Task statement —
Copy every record verbatim. Leave the pictures out.

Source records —

● ● ● ● ● ● ●

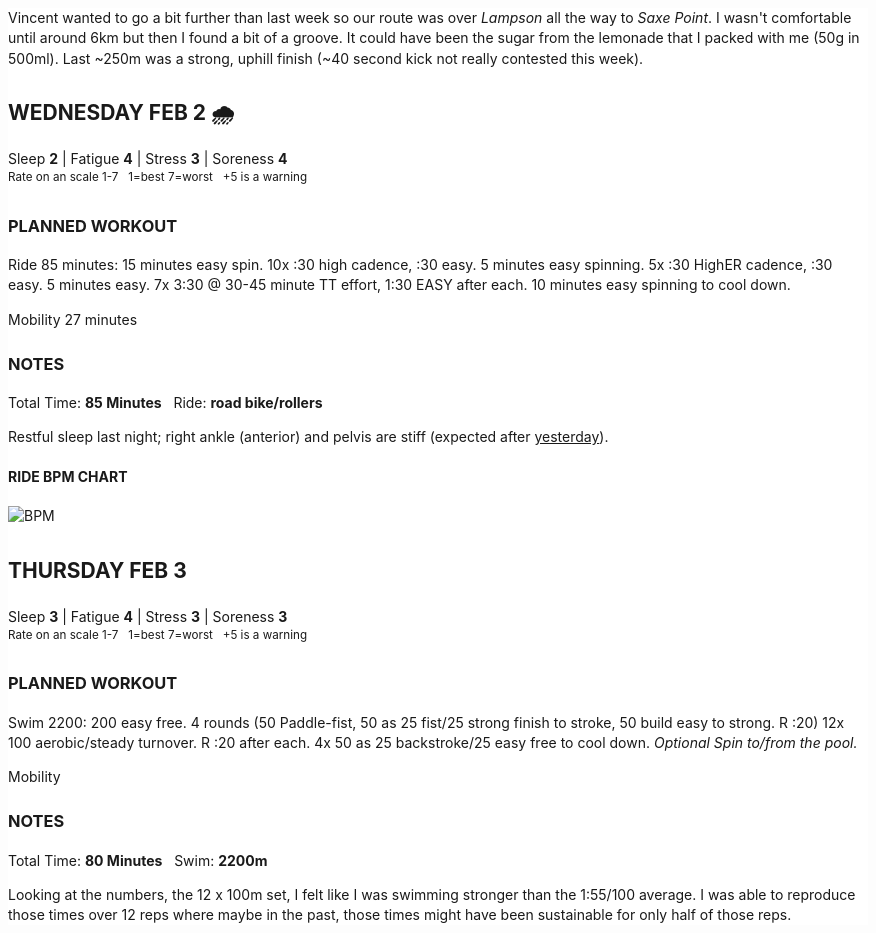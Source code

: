 Vincent wanted to go a bit further than last week so our route was over _Lampson_ all the way to _Saxe Point_.  I wasn't comfortable until around 6km but then I found a bit of a groove.  It could have been the sugar from the lemonade that I packed with me (50g in 500ml).  Last ~250m was a strong, uphill finish (~40 second kick not really contested this week).


## WEDNESDAY FEB 2 🌧
Sleep **2** | Fatigue **4** | Stress **3** | Soreness **4**
<sup><br />Rate on an scale 1-7 &nbsp; 1=best 7=worst &nbsp; +5 is a warning</sup>

### PLANNED WORKOUT
Ride 85 minutes: 
15 minutes easy spin. 
10x :30 high cadence, :30 easy. 5 minutes easy spinning. 
5x :30 HighER cadence, :30 easy. 5 minutes easy.
7x 3:30 @ 30-45 minute TT effort, 1:30 EASY after each. 
10 minutes easy spinning to cool down.

Mobility 27 minutes

### NOTES
Total Time: **85 Minutes** &nbsp; Ride: **road bike/rollers**

Restful sleep last night; right ankle (anterior) and pelvis are stiff (expected after [yesterday](javascript:('tue');)).

#### RIDE BPM CHART
![BPM](/assets/jpg/bike-20220202.jpeg)


## THURSDAY FEB 3
Sleep **3** | Fatigue **4** | Stress **3** | Soreness **3**
<sup><br />Rate on an scale 1-7 &nbsp; 1=best 7=worst &nbsp; +5 is a warning</sup>

### PLANNED WORKOUT
Swim 2200: 
200 easy free. 
4 rounds (50 Paddle-fist, 50 as 25 fist/25 strong finish to stroke, 50 build easy to strong. R :20)
12x 100 aerobic/steady turnover. R :20 after each. 
4x 50 as 25 backstroke/25 easy free to cool down. 
_Optional Spin to/from the pool._

Mobility

### NOTES
Total Time: **80 Minutes** &nbsp; Swim: **2200m**

Looking at the numbers, the 12 x 100m set, I felt like I was swimming stronger than the 1:55/100 average.  I was able to reproduce those times over 12 reps where maybe in the past, those times might have been sustainable for only half of those reps.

● ● ● ● ● ● ●

Answer to the exercise —
Source code

: Vincent wanted to go a bit further than last week so our route was over _Lampson_ all the way to _Saxe Point_.  I wasn't comfortable until around 6km but then I found a bit of a groove.  It could have been the sugar from the lemonade that I packed with me (50g in 500ml).  Last ~250m was a strong, uphill finish (~40 second kick not really contested this week).


## WEDNESDAY FEB 2 🌧
Sleep **2** | Fatigue **4** | Stress **3** | Soreness **4**
<sup><br />Rate on an scale 1-7 &nbsp; 1=best 7=worst &nbsp; +5 is a warning</sup>

### PLANNED WORKOUT
Ride 85 minutes: 
15 minutes easy spin. 
10x :30 high cadence, :30 easy. 5 minutes easy spinning. 
5x :30 HighER cadence, :30 easy. 5 minutes easy.
7x 3:30 @ 30-45 minute TT effort, 1:30 EASY after each. 
10 minutes easy spinning to cool down.

Mobility 27 minutes

### NOTES
Total Time: **85 Minutes** &nbsp; Ride: **road bike/rollers**

Restful sleep last night; right ankle (anterior) and pelvis are stiff (expected after [yesterday](javascript:('tue');)).

#### RIDE BPM CHART
![BPM](/assets/jpg/bike-20220202.jpeg)


## THURSDAY FEB 3
Sleep **3** | Fatigue **4** | Stress **3** | Soreness **3**
<sup><br />Rate on an scale 1-7 &nbsp; 1=best 7=worst &nbsp; +5 is a warning</sup>

### PLANNED WORKOUT
Swim 2200: 
200 easy free. 
4 rounds (50 Paddle-fist, 50 as 25 fist/25 strong finish to stroke, 50 build easy to strong. R :20)
12x 100 aerobic/steady turnover. R :20 after each. 
4x 50 as 25 backstroke/25 easy free to cool down. 
_Optional Spin to/from the pool._

Mobility

### NOTES
Total Time: **80 Minutes** &nbsp; Swim: **2200m**

Looking at the numbers, the 12 x 100m set, I felt like I was swimming stronger than the 1:55/100 average.  I was able to reproduce those times over 12 reps where maybe in the past, those times might have been sustainable for only half of those reps.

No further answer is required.